There is no crackle on the line to Glenn Close. No echo or delay. No hiss or interference. “Yes! I can hear you! I can hear you fine!” She sounds almost alarmingly near, sat in her flat on Central Park West, New York. Not boomy, exactly, but big on crisp diction (it was she they called to dub Andie MacDowell’s duff twangs on Greystoke: The Legend of Tarzan, Lord of the Apes). “It’s a little bit of a chilly day here, but all the blossoms are out, all the trees are blooming. It’s raining there? Oh dear.”

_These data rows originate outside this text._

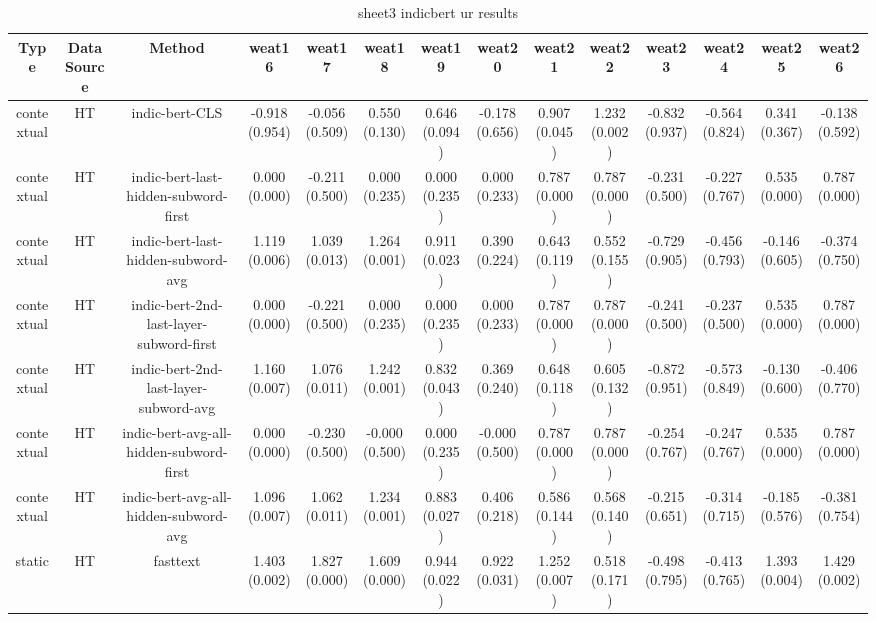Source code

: \begin{sidewaystable}[htb]
    \centering
    \caption{sheet3 indicbert ur results}
    \label{appendix_tab:sheet3_indicbert_ur_results}
    \small
    \begin{tabular}{@{}cccccccccccccc@{}}
        \toprule
        Type & DataSource & Method & weat16 & weat17 & weat18 & weat19 & weat20 & weat21 & weat22 & weat23 & weat24 & weat25 & weat26 \\
        \midrule
        contextual & HT & indic-bert-CLS & -0.918 (0.954) & -0.056 (0.509) & 0.550 (0.130) & 0.646 (0.094) & -0.178 (0.656) & 0.907 (0.045) & 1.232 (0.002) & -0.832 (0.937) & -0.564 (0.824) & 0.341 (0.367) & -0.138 (0.592) \\
        contextual & HT & indic-bert-last-hidden-subword-first & 0.000 (0.000) & -0.211 (0.500) & 0.000 (0.235) & 0.000 (0.235) & 0.000 (0.233) & 0.787 (0.000) & 0.787 (0.000) & -0.231 (0.500) & -0.227 (0.767) & 0.535 (0.000) & 0.787 (0.000) \\
        contextual & HT & indic-bert-last-hidden-subword-avg & 1.119 (0.006) & 1.039 (0.013) & 1.264 (0.001) & 0.911 (0.023) & 0.390 (0.224) & 0.643 (0.119) & 0.552 (0.155) & -0.729 (0.905) & -0.456 (0.793) & -0.146 (0.605) & -0.374 (0.750) \\
        contextual & HT & indic-bert-2nd-last-layer-subword-first & 0.000 (0.000) & -0.221 (0.500) & 0.000 (0.235) & 0.000 (0.235) & 0.000 (0.233) & 0.787 (0.000) & 0.787 (0.000) & -0.241 (0.500) & -0.237 (0.500) & 0.535 (0.000) & 0.787 (0.000) \\
        contextual & HT & indic-bert-2nd-last-layer-subword-avg & 1.160 (0.007) & 1.076 (0.011) & 1.242 (0.001) & 0.832 (0.043) & 0.369 (0.240) & 0.648 (0.118) & 0.605 (0.132) & -0.872 (0.951) & -0.573 (0.849) & -0.130 (0.600) & -0.406 (0.770) \\
        contextual & HT & indic-bert-avg-all-hidden-subword-first & 0.000 (0.000) & -0.230 (0.500) & -0.000 (0.500) & 0.000 (0.235) & -0.000 (0.500) & 0.787 (0.000) & 0.787 (0.000) & -0.254 (0.767) & -0.247 (0.767) & 0.535 (0.000) & 0.787 (0.000) \\
        contextual & HT & indic-bert-avg-all-hidden-subword-avg & 1.096 (0.007) & 1.062 (0.011) & 1.234 (0.001) & 0.883 (0.027) & 0.406 (0.218) & 0.586 (0.144) & 0.568 (0.140) & -0.215 (0.651) & -0.314 (0.715) & -0.185 (0.576) & -0.381 (0.754) \\
        static & HT & fasttext & 1.403 (0.002) & 1.827 (0.000) & 1.609 (0.000) & 0.944 (0.022) & 0.922 (0.031) & 1.252 (0.007) & 0.518 (0.171) & -0.498 (0.795) & -0.413 (0.765) & 1.393 (0.004) & 1.429 (0.002) \\

\end{tabular}
\end{sidewaystable}
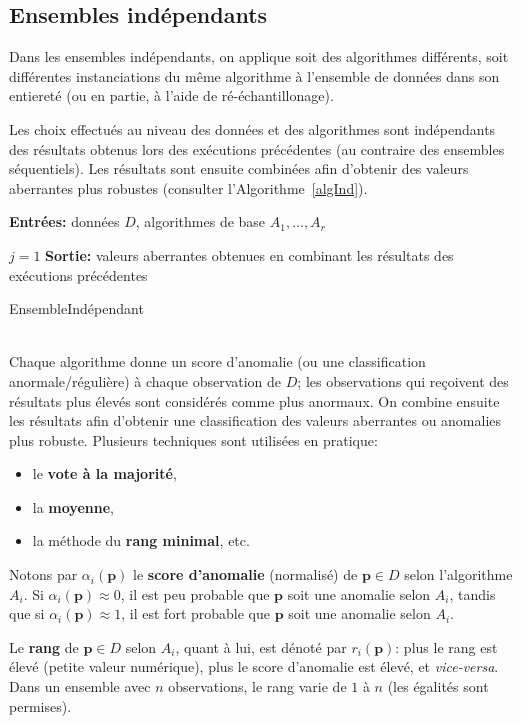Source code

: \subsection*{Ensembles ind\'ependants}
Dans les ensembles ind\'ependants, on applique soit des algorithmes diff\'erents, soit  différentes instanciations
du même algorithme \`a l'ensemble de donn\'ees dans son entieret\'e (ou en partie, \`a l'aide de r\'e-\'echantillonage). \par Les choix effectu\'es au niveau des  données
et des algorithmes sont indépendants des résultats obtenus lors des ex\'ecutions pr\'ec\'edentes (au contraire des ensembles s\'equentiels). Les résultats sont ensuite combinées afin d'obtenir des valeurs aberrantes plus robustes (consulter l'Algorithme~\ref{algInd}).

\begin{algorithm}[t]
\SetAlgoLined
\textbf{Entr\'ees:} données $D$, algorithmes de base $A_1,\ldots,A_r$ 

$j=1$\;
\textbf{Sortie:} valeurs aberrantes obtenues en combinant les résultats des exécutions précédentes 
\caption{EnsembleInd\'ependant}\label{algInd}
\end{algorithm}
\ \\
\noindent Chaque algorithme donne un score d'anomalie (ou une classification anormale/r\'eguli\`ere) \`a chaque observation de $D$; les observations qui reçoivent des résultats plus élevés sont considérés comme plus anormaux. On combine ensuite les résultats afin d'obtenir une classification des valeurs aberrantes ou anomalies plus robuste. Plusieurs techniques sont utilisées en pratique: \begin{itemize}[noitemsep]
\item le \textbf{vote à la majorité}, 
\item la \textbf{moyenne}, 
\item la m\'ethode du \textbf{rang minimal}, etc. \end{itemize}  Notons par $\alpha_i(\mathbf{p})$ le \textbf{score d'anomalie} (normalisé) de $\mathbf{p}\in D$ selon
l'algorithme $A_i$. Si $\alpha_i(\mathbf{p})\approx 0$, il est peu probable que $\mathbf{p}$ soit une anomalie selon $A_i$, tandis que si $\alpha_i(\mathbf{p})\approx 1$, il est fort probable que $\mathbf{p}$ soit une anomalie selon $A_i$. \par Le \textbf{rang} de $\mathbf{p}\in D$ selon $A_i$, quant \`a lui, est d\'enot\'e par $r_i(\mathbf{p})$: plus le rang est \'elev\'e (petite valeur num\'erique), plus le score d'anomalie est \'elev\'e, et \textit{vice-versa}. Dans un ensemble avec $n$ observations, le rang varie de $1$ \`a $n$ (les \'egalit\'es sont permises). 
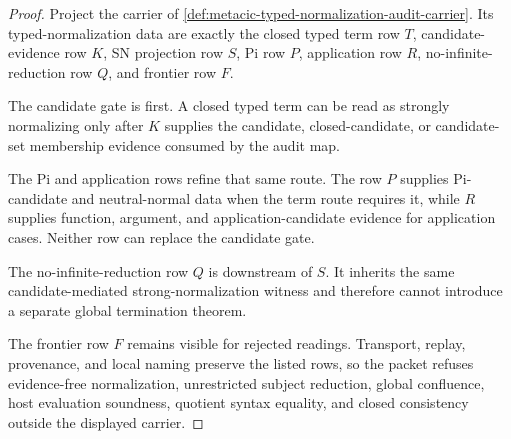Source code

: \begin{proof}
Project the carrier of \autoref{def:metacic-typed-normalization-audit-carrier}. Its typed-normalization data are exactly the closed typed term row $T$, candidate-evidence row $K$, SN projection row $S$, Pi row $P$, application row $R$, no-infinite-reduction row $Q$, and frontier row $F$.

The candidate gate is first. A closed typed term can be read as strongly normalizing only after $K$ supplies the candidate, closed-candidate, or candidate-set membership evidence consumed by the audit map.

The Pi and application rows refine that same route. The row $P$ supplies Pi-candidate and neutral-normal data when the term route requires it, while $R$ supplies function, argument, and application-candidate evidence for application cases. Neither row can replace the candidate gate.

The no-infinite-reduction row $Q$ is downstream of $S$. It inherits the same candidate-mediated strong-normalization witness and therefore cannot introduce a separate global termination theorem.

The frontier row $F$ remains visible for rejected readings. Transport, replay, provenance, and local naming preserve the listed rows, so the packet refuses evidence-free normalization, unrestricted subject reduction, global confluence, host evaluation soundness, quotient syntax equality, and closed consistency outside the displayed carrier.
\end{proof}

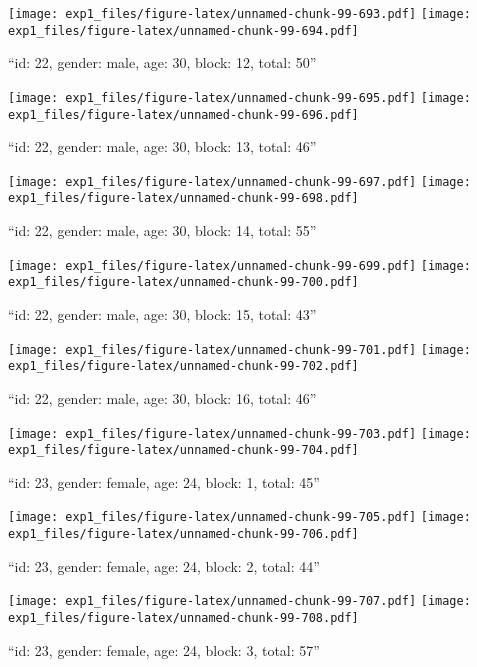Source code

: \documentclass[,]{article}
\begin{document}
\texttt{[image: exp1\_files/figure-latex/unnamed-chunk-99-693.pdf]}
\texttt{[image: exp1\_files/figure-latex/unnamed-chunk-99-694.pdf]}

\newpage
[1] 

``id: 22, gender: male, age: 30, block: 12, total: 50''

\texttt{[image: exp1\_files/figure-latex/unnamed-chunk-99-695.pdf]}
\texttt{[image: exp1\_files/figure-latex/unnamed-chunk-99-696.pdf]}

\newpage
[1] 

``id: 22, gender: male, age: 30, block: 13, total: 46''

\texttt{[image: exp1\_files/figure-latex/unnamed-chunk-99-697.pdf]}
\texttt{[image: exp1\_files/figure-latex/unnamed-chunk-99-698.pdf]}

\newpage
[1] 

``id: 22, gender: male, age: 30, block: 14, total: 55''

\texttt{[image: exp1\_files/figure-latex/unnamed-chunk-99-699.pdf]}
\texttt{[image: exp1\_files/figure-latex/unnamed-chunk-99-700.pdf]}

\newpage
[1] 

``id: 22, gender: male, age: 30, block: 15, total: 43''

\texttt{[image: exp1\_files/figure-latex/unnamed-chunk-99-701.pdf]}
\texttt{[image: exp1\_files/figure-latex/unnamed-chunk-99-702.pdf]}

\newpage
[1] 

``id: 22, gender: male, age: 30, block: 16, total: 46''

\texttt{[image: exp1\_files/figure-latex/unnamed-chunk-99-703.pdf]}
\texttt{[image: exp1\_files/figure-latex/unnamed-chunk-99-704.pdf]}

\newpage
[1] 

``id: 23, gender: female, age: 24, block: 1, total: 45''

\texttt{[image: exp1\_files/figure-latex/unnamed-chunk-99-705.pdf]}
\texttt{[image: exp1\_files/figure-latex/unnamed-chunk-99-706.pdf]}

\newpage
[1] 

``id: 23, gender: female, age: 24, block: 2, total: 44''

\texttt{[image: exp1\_files/figure-latex/unnamed-chunk-99-707.pdf]}
\texttt{[image: exp1\_files/figure-latex/unnamed-chunk-99-708.pdf]}

\newpage
[1] 

``id: 23, gender: female, age: 24, block: 3, total: 57''
\end{document}
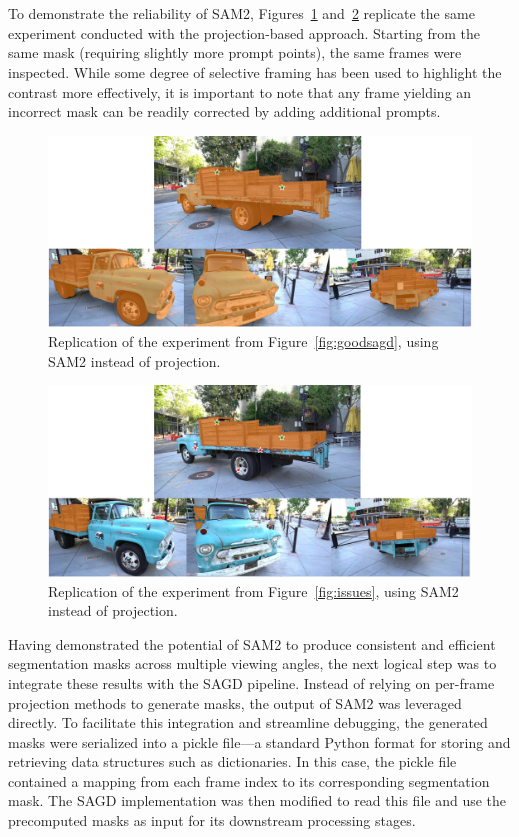 \documentclass[12pt]{article}
\begin{document}
\\\\
To demonstrate the reliability of SAM2, Figures~\ref{fig:sam2whole} and~\ref{fig:sam2wood} replicate the same experiment conducted with the projection-based approach. Starting from the same mask (requiring slightly more prompt points), the same frames were inspected. While some degree of selective framing has been used to highlight the contrast more effectively, it is important to note that any frame yielding an incorrect mask can be readily corrected by adding additional prompts.
\begin{figure}[h!]
	\centering
	\includegraphics[width=\textwidth]{Images/sam2whole.png}
	\caption{Replication of the experiment from Figure~\ref{fig:goodsagd}, using SAM2 instead of projection.}
	\label{fig:sam2whole}
\end{figure}
\begin{figure}[h!]
	\centering
	\includegraphics[width=\textwidth]{Images/sam2wood.png}
	\caption{Replication of the experiment from Figure~\ref{fig:issues}, using SAM2 instead of projection.}
	\label{fig:sam2wood}
\end{figure}
\FloatBarrier
\noindent
Having demonstrated the potential of SAM2 to produce consistent and efficient segmentation masks across multiple viewing angles, the next logical step was to integrate these results with the SAGD pipeline. Instead of relying on per-frame projection methods to generate masks, the output of SAM2 was leveraged directly. To facilitate this integration and streamline debugging, the generated masks were serialized into a pickle file—a standard Python format for storing and retrieving data structures such as dictionaries. In this case, the pickle file contained a mapping from each frame index to its corresponding segmentation mask. The SAGD implementation was then modified to read this file and use the precomputed masks as input for its downstream processing stages.\\\\
\end{document}
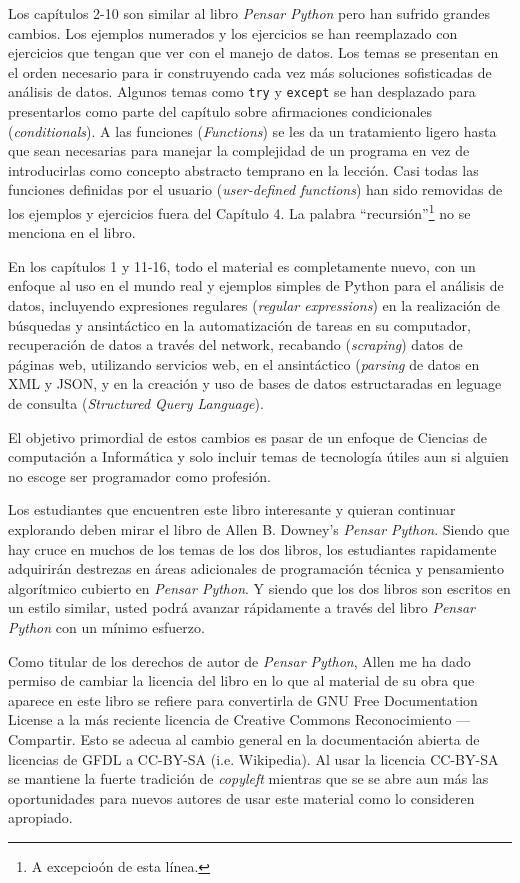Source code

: Los cap\'itulos 2-10 son similar al libro \emph{Pensar Python}
pero han sufrido grandes cambios. Los ejemplos numerados y los ejercicios se han reemplazado con ejercicios que tengan que ver con el manejo de datos. 
Los temas se presentan en el orden necesario para ir construyendo cada vez m\'as soluciones sofisticadas de an\'alisis de datos. Algunos temas como {\tt try} y
{\tt except} se han desplazado para presentarlos como parte del cap\'itulo sobre afirmaciones condicionales (\textit{conditionals}).  A las funciones (\textit{Functions}) se les da un tratamiento ligero hasta que sean necesarias para manejar la complejidad de un programa en vez de introducirlas como concepto abstracto temprano en la lecci\'on. Casi todas las funciones definidas por el usuario (\textit{user-defined functions}) han sido removidas de los ejemplos y ejercicios fuera del Cap\'itulo 4.
La palabra ``recursi\'on''\footnote{A excepcio\'on de esta l\'inea.}
no se menciona en el libro.

En los cap\'itulos 1 y 11-16, todo el material es completamente nuevo, con un enfoque al uso en el mundo real y ejemplos simples de Python para el an\'alisis de datos, incluyendo expresiones regulares (\textit{regular expressions}) en la realizaci\'on de b\'usquedas y an\alisis sint\'actico en la automatizaci\'on de tareas en su computador, recuperaci\'on de datos a trav\'es del network, recabando (\textit{scraping}) datos de p\'aginas web, utilizando servicios web, en el an\alisis sint\'actico (\textit{parsing} de datos en XML y JSON, y en la creaci\'on y uso de bases de datos estructaradas en leguage de consulta (\textit{Structured Query Language}).

El objetivo primordial de estos cambios es pasar de un enfoque de Ciencias de computaci\'on a Inform\'atica y solo incluir temas de tecnolog\'ia \'utiles aun si alguien no escoge ser programador como profesi\'on.

Los estudiantes que encuentren este libro interesante y quieran continuar explorando deben mirar el libro de Allen B. Downey's \emph{Pensar Python}. Siendo que hay cruce en muchos de los temas de los dos libros,
los estudiantes rapidamente adquirir\'an destrezas en \'areas adicionales de programaci\'on t\'ecnica y pensamiento algor\'itmico cubierto en \emph{Pensar Python}.
Y siendo que los dos libros son escritos en un estilo similar, usted podr\'a avanzar r\'apidamente a trav\'es del libro \emph{Pensar Python} con un m\'inimo esfuerzo.

Como titular de los derechos de autor de \emph{Pensar Python},
Allen me ha dado permiso de cambiar la licencia del libro en lo que al material de su obra que aparece en este libro se refiere para convertirla de GNU Free Documentation License 
a la m\'as reciente licencia de Creative Commons Reconocimiento --- Compartir. Esto se adecua al cambio general en la documentaci\'on abierta de licencias de GFDL a CC-BY-SA (i.e. Wikipedia).
Al usar la licencia CC-BY-SA se mantiene la fuerte tradici\'on de \textit{copyleft} mientras  que se se abre aun m\'as las oportunidades para nuevos autores de usar este material como lo consideren apropiado.

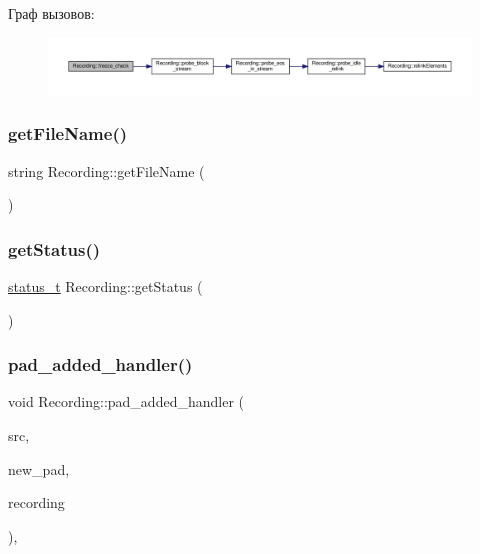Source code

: Граф вызовов\+:\nopagebreak
\begin{figure}[H]
\begin{center}
\leavevmode
\includegraphics[width=350pt]{class_recording_aebc44e786341582a88b0d91889110c3c_cgraph}
\end{center}
\end{figure}
\mbox{\label{class_recording_a9c1a632374ab3887670ed1e9e18a5e50}} 
\subsubsection{\texorpdfstring{get\+File\+Name()}{getFileName()}}
{\footnotesize\ttfamily string Recording\+::get\+File\+Name (\begin{DoxyParamCaption}{ }\end{DoxyParamCaption})\hspace{0.3cm}{\ttfamily [inline]}}

\mbox{\label{class_recording_a611b49ac3f6935c312a7f3dc141d3db7}} 
\subsubsection{\texorpdfstring{get\+Status()}{getStatus()}}
{\footnotesize\ttfamily \hyperlink{recording_8h_af9bff8ff1154a04a899276af806b8586}{status\+\_\+t} Recording\+::get\+Status (\begin{DoxyParamCaption}{ }\end{DoxyParamCaption})\hspace{0.3cm}{\ttfamily [inline]}}

\mbox{\label{class_recording_abea9877130d33f18639df0544497d473}} 
\subsubsection{\texorpdfstring{pad\+\_\+added\+\_\+handler()}{pad\_added\_handler()}}
{\footnotesize\ttfamily void Recording\+::pad\+\_\+added\+\_\+handler (\begin{DoxyParamCaption}\item[{Gst\+Element $\ast$}]{src,  }\item[{Gst\+Pad $\ast$}]{new\+\_\+pad,  }\item[{\hyperlink{class_recording}{Recording} $\ast$}]{recording }\end{DoxyParamCaption})\hspace{0.3cm}{\ttfamily [static]}, {\ttfamily [private]}}

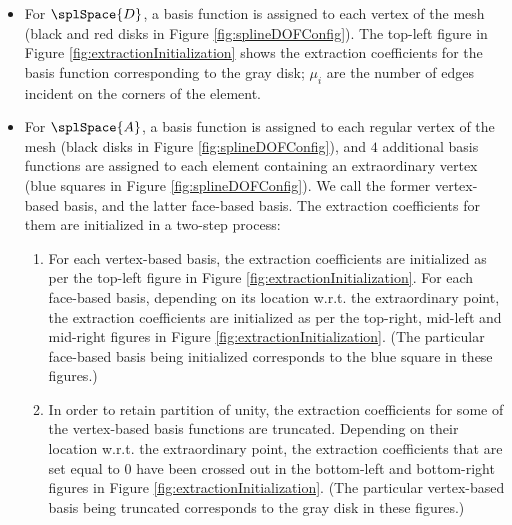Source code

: \documentclass[11pt]{article}
\begin{document}
\begin{itemize}
	\item For $\splSpace{D}$, a basis function is assigned to each vertex of the mesh (black and red disks in Figure \ref{fig:splineDOFConfig}). The top-left figure in Figure \ref{fig:extractionInitialization} shows the extraction coefficients for the basis function corresponding to the gray disk; $\mu_i$ are the number of edges incident on the corners of the element.
	\item For $\splSpace{A}$, a basis function is assigned to each regular vertex of the mesh (black disks in Figure \ref{fig:splineDOFConfig}), and $4$ additional basis functions are assigned to each element containing an extraordinary vertex (blue squares in Figure \ref{fig:splineDOFConfig}). We call the former vertex-based basis, and the latter face-based basis. The extraction coefficients for them are initialized in a two-step process:
	\begin{enumerate}
		\item For each vertex-based basis, the extraction coefficients are initialized as per the top-left figure in Figure \ref{fig:extractionInitialization}. For each face-based basis, depending on its location w.r.t. the extraordinary point, the extraction coefficients are initialized as per the top-right, mid-left and mid-right figures in Figure \ref{fig:extractionInitialization}. (The particular face-based basis being initialized corresponds to the blue square in these figures.)
		\item In order to retain partition of unity, the extraction coefficients for some of the vertex-based basis functions are truncated. Depending on their location w.r.t. the extraordinary point, the extraction coefficients that are set equal to $0$ have been crossed out in the bottom-left and bottom-right figures in Figure \ref{fig:extractionInitialization}. (The particular vertex-based basis being truncated corresponds to the gray disk in these figures.)
	\end{enumerate}
\end{itemize}
\end{document}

Close is all about the good connection. On Lively Licks, the dog blog she co-authors with her terriers Jake and Bill (they share the byline), along with the celebrity questions and answers, and the serious reads on Puppies Behind Bars, Close herself offers counsel to concerned mutt-lovers. “Betty Wigglesworth must continue to sleep with you, especially now that she is getting older,” she advises one. To another: “The important thing to remember when cleaning up an accident is to use a cleaning product that removes all the odor.”
Close opens up (there’s candid snaps, shaggy stories) and she reaches out. “Thanks for asking,” she tells a reader who inquires as to Jake and Bill’s favorite toy (squeaky monkey). “Thanks for writing” is her sign-off to Barbara, whose molt woes might, she thinks, be alleviated by a “fantastic de-shedding tool” called the Furminator.
“People desperately need connection. There’s a danger now of getting further and further away from two human eyes looking into two human eyes. The thing that I love is that we have evolved to be empathetic. We have these neurons called mirror neurons, which reflect what you see in other people’s faces. But now people think communication is texting and tweeting. On TV, too, you see something horrific on the news and then you go to an ad and then to something else and it becomes this amorphous jangle.”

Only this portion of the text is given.